When you’re submitting writing, especially when you’re a poet so you’ve got a lot of titles to keep track of, you need an organizing system. It ensures that you keep sending out all the poems that you’d like to have published, you know what is sent where and how long it’s been there, and you have all of your publication credits in one place. While there’s certainly no one right way to set up this system, I find that it’s easier for me to modify someone else’s system than make one up from scratch — at least if I have no idea where to start. So, here’s my submission tracking system. Feel free to use or modify it to suit you.

Create a Submission Tracker file in Excel.  My file has three worksheets: 1) Poem Index, 2) Published Poems, and 3) Need Editing.

The Poem Index includes the following columns:

  • Location – The folder where the poem is located on my computer (may be organized by year or other system)
  • Title -  alphabetized list of submission-worthy poems
  • Length of poem -  Even though many publications do not list a line limit, journals have a tendency to publish short poems, medium, or long ones so having the ability to do a data sort by length is helpful.
  • Type/Form – This categorization may include narrative, lyrical, prose,  haiku, sonnet, etc.
  • Subject/Theme -  This makes it easier to remember what each poem is about and to find poems if a market is doing a death issue or looking for poems about bats.
  • Tone – The subject of the poem doesn’t dictate its tone. A poem about death could be funny, frantic, somber, etc. When your favorite journal is publishing a humor issue, having the Tone column will help you find your best work.
  • Former title - Sometimes after I’ve changed a title, it keeps sticking in my head the other way. I can use the Find function to search for the title I remember.

I use a color highlighting system for the Poem Index so I can easily see what the current status of a poem is.

  • Green if a poem is ready to go out but isn’t currently submitted anywhere
  • Red for no simultaneous submissions (so I don’t send a poem to two places if it’s not allowed–or if they’re really freaky about SS)
  • Bold face if a poem is out to one market
  • Orange for out to two markets,
  • Purple if a poem is out to three+ markets (this is rarely, but sometimes used).
  • Blue (my favorite color) for published (in the instance a market takes previously published work)

The Published worksheet includes the following fields:

  • Market – Name of market in which the poem was published
  • Details – volume # and other details from publication
  • Link – If the poem was published online, this gives me the location.

The Need Editing worksheet is for poems I’ve stopped submitting but I don’t want to give up on. Having a list of these gives me a place to move a poem and its details if I decide to stop submitting it and start working on it again. The Need Editing list makes a good starting place for a revising day.

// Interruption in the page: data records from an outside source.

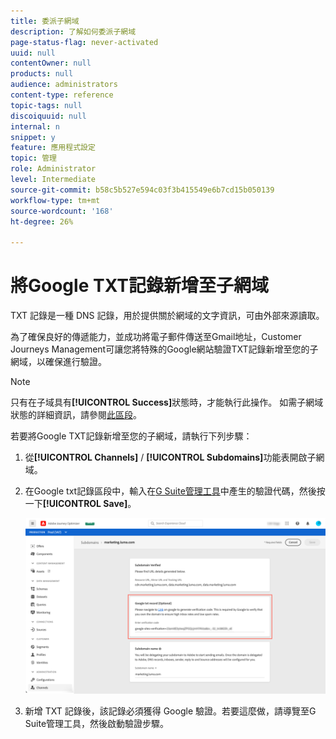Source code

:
 ```yaml
---
title: 委派子網域
description: 了解如何委派子網域
page-status-flag: never-activated
uuid: null
contentOwner: null
products: null
audience: administrators
content-type: reference
topic-tags: null
discoiquuid: null
internal: n
snippet: y
feature: 應用程式設定
topic: 管理
role: Administrator
level: Intermediate
source-git-commit: b58c5b527e594c03f3b415549e6b7cd15b050139
workflow-type: tm+mt
source-wordcount: '168'
ht-degree: 26%

---
```



# 將Google TXT記錄新增至子網域

TXT 記錄是一種 DNS 記錄，用於提供關於網域的文字資訊，可由外部來源讀取。

為了確保良好的傳遞能力，並成功將電子郵件傳送至Gmail地址，Customer Journeys Management可讓您將特殊的Google網站驗證TXT記錄新增至您的子網域，以確保進行驗證。

>[!NOTE]
>
> 只有在子域具有&#x200B;**[!UICONTROL Success]**&#x200B;狀態時，才能執行此操作。 如需子網域狀態的詳細資訊，請參閱[此區段](access-subdomains.md)。

若要將Google TXT記錄新增至您的子網域，請執行下列步驟：

1. 從&#x200B;**[!UICONTROL Channels]** / **[!UICONTROL Subdomains]**&#x200B;功能表開啟子網域。

1. 在Google txt記錄區段中，輸入在[G Suite管理工具](https://support.google.com/a/answer/183895)中產生的驗證代碼，然後按一下&#x200B;**[!UICONTROL Save]**。

   ![](../assets/subdomain-google-txt.png)

1. 新增 TXT 記錄後，該記錄必須獲得 Google 驗證。若要這麼做，請導覽至G Suite管理工具，然後啟動驗證步驟。
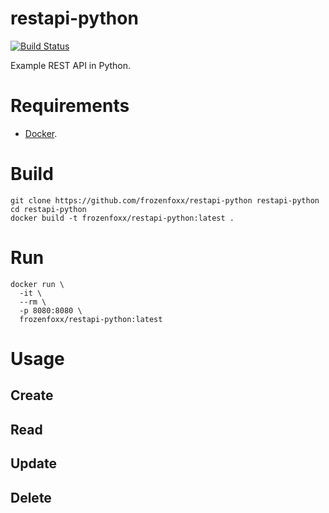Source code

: # restapi-python

[![Build Status](https://cloud.drone.io/api/badges/frozenfoxx/restapi-python/status.svg?ref=refs/heads/main)](https://cloud.drone.io/frozenfoxx/restapi-python)

Example REST API in Python.

# Requirements

* [Docker](https://www.docker.io/).

# Build

```
git clone https://github.com/frozenfoxx/restapi-python restapi-python
cd restapi-python
docker build -t frozenfoxx/restapi-python:latest .
```

# Run

```
docker run \
  -it \
  --rm \
  -p 8080:8080 \
  frozenfoxx/restapi-python:latest
```

# Usage

## Create

## Read

## Update

## Delete
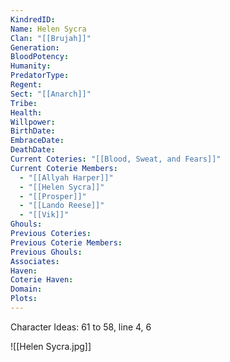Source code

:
 ```yaml
---
KindredID: 
Name: Helen Sycra
Clan: "[[Brujah]]"
Generation: 
BloodPotency: 
Humanity: 
PredatorType: 
Regent: 
Sect: "[[Anarch]]"
Tribe: 
Health: 
Willpower: 
BirthDate: 
EmbraceDate: 
DeathDate: 
Current Coteries: "[[Blood, Sweat, and Fears]]"
Current Coterie Members:
  - "[[Allyah Harper]]"
  - "[[Helen Sycra]]"
  - "[[Prosper]]"
  - "[[Lando Reese]]"
  - "[[Vik]]"
Ghouls: 
Previous Coteries: 
Previous Coterie Members: 
Previous Ghouls: 
Associates: 
Haven: 
Coterie Haven: 
Domain: 
Plots: 
---
```


Character Ideas: 
61 to 58, line 4, 6

![[Helen Sycra.jpg]]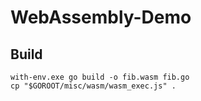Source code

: # WebAssembly-Demo

## Build
```shell
with-env.exe go build -o fib.wasm fib.go
cp "$GOROOT/misc/wasm/wasm_exec.js" .

```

I used to also track the market submissions for each poem, but doing this in Excel was a messy process because what I really needed was a database. Fortunately, Luminary Writer’s Database has created a free online tracker that allows users to see what poems are out to which markets, how long they’ve been out, and what their current status is (pending, rejected, accepted, and withdrawn).

Add all the titles you’ve got in your Submission Tracker. The reason you want your own Excel file and not just to use Luminary is that you can add all the details/fields to choose which poems you’ll submit.

You’ll also add markets to the tracker though you may not want to fill out all of the available fields in the market tracker. I add the title, website url, and any notes of my own (like what type of poems they’re publishing, if I have dealt with them before, etc). When I’m ready to submit, I always go to the market’s website and reread their current submission guidelines so it didn’t serve me to add those details on Luminary.

Between your Submission Tracker in Excel and the Luminary Writer’s Database, your poems will be so organized that when you find places to submit, you’ll be able to choose the best poems for that market and know exactly where your poems are: waiting to be submitted, pending, or published.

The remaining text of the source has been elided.